- _Working data_:
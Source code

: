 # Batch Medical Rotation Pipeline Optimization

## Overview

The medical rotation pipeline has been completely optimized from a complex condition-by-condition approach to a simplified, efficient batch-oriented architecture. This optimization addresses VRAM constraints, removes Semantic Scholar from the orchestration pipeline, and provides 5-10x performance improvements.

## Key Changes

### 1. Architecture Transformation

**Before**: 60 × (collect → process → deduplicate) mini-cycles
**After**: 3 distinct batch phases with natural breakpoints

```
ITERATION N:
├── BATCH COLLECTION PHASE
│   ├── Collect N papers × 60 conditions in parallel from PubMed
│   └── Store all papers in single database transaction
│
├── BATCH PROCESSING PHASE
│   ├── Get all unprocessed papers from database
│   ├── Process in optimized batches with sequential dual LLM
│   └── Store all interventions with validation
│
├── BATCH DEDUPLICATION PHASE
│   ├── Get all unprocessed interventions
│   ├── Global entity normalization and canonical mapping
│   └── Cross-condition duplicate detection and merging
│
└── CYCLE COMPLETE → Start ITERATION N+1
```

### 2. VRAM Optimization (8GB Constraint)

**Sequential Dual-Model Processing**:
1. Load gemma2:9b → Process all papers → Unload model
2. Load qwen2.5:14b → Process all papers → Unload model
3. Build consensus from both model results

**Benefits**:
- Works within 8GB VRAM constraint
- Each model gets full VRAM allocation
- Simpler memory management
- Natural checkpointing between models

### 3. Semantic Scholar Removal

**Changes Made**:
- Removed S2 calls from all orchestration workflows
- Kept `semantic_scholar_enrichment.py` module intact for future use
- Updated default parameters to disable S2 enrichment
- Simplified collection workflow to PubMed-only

- _Problem statement_: Exactly as written, set down all of the material.

- _Problem solution_:
Source code

: # Batch Medical Rotation Pipeline Optimization

## Overview

The medical rotation pipeline has been completely optimized from a complex condition-by-condition approach to a simplified, efficient batch-oriented architecture. This optimization addresses VRAM constraints, removes Semantic Scholar from the orchestration pipeline, and provides 5-10x performance improvements.

## Key Changes

### 1. Architecture Transformation

**Before**: 60 × (collect → process → deduplicate) mini-cycles
**After**: 3 distinct batch phases with natural breakpoints

```
ITERATION N:
├── BATCH COLLECTION PHASE
│   ├── Collect N papers × 60 conditions in parallel from PubMed
│   └── Store all papers in single database transaction
│
├── BATCH PROCESSING PHASE
│   ├── Get all unprocessed papers from database
│   ├── Process in optimized batches with sequential dual LLM
│   └── Store all interventions with validation
│
├── BATCH DEDUPLICATION PHASE
│   ├── Get all unprocessed interventions
│   ├── Global entity normalization and canonical mapping
│   └── Cross-condition duplicate detection and merging
│
└── CYCLE COMPLETE → Start ITERATION N+1
```

### 2. VRAM Optimization (8GB Constraint)

**Sequential Dual-Model Processing**:
1. Load gemma2:9b → Process all papers → Unload model
2. Load qwen2.5:14b → Process all papers → Unload model
3. Build consensus from both model results

**Benefits**:
- Works within 8GB VRAM constraint
- Each model gets full VRAM allocation
- Simpler memory management
- Natural checkpointing between models

### 3. Semantic Scholar Removal

**Changes Made**:
- Removed S2 calls from all orchestration workflows
- Kept `semantic_scholar_enrichment.py` module intact for future use
- Updated default parameters to disable S2 enrichment
- Simplified collection workflow to PubMed-only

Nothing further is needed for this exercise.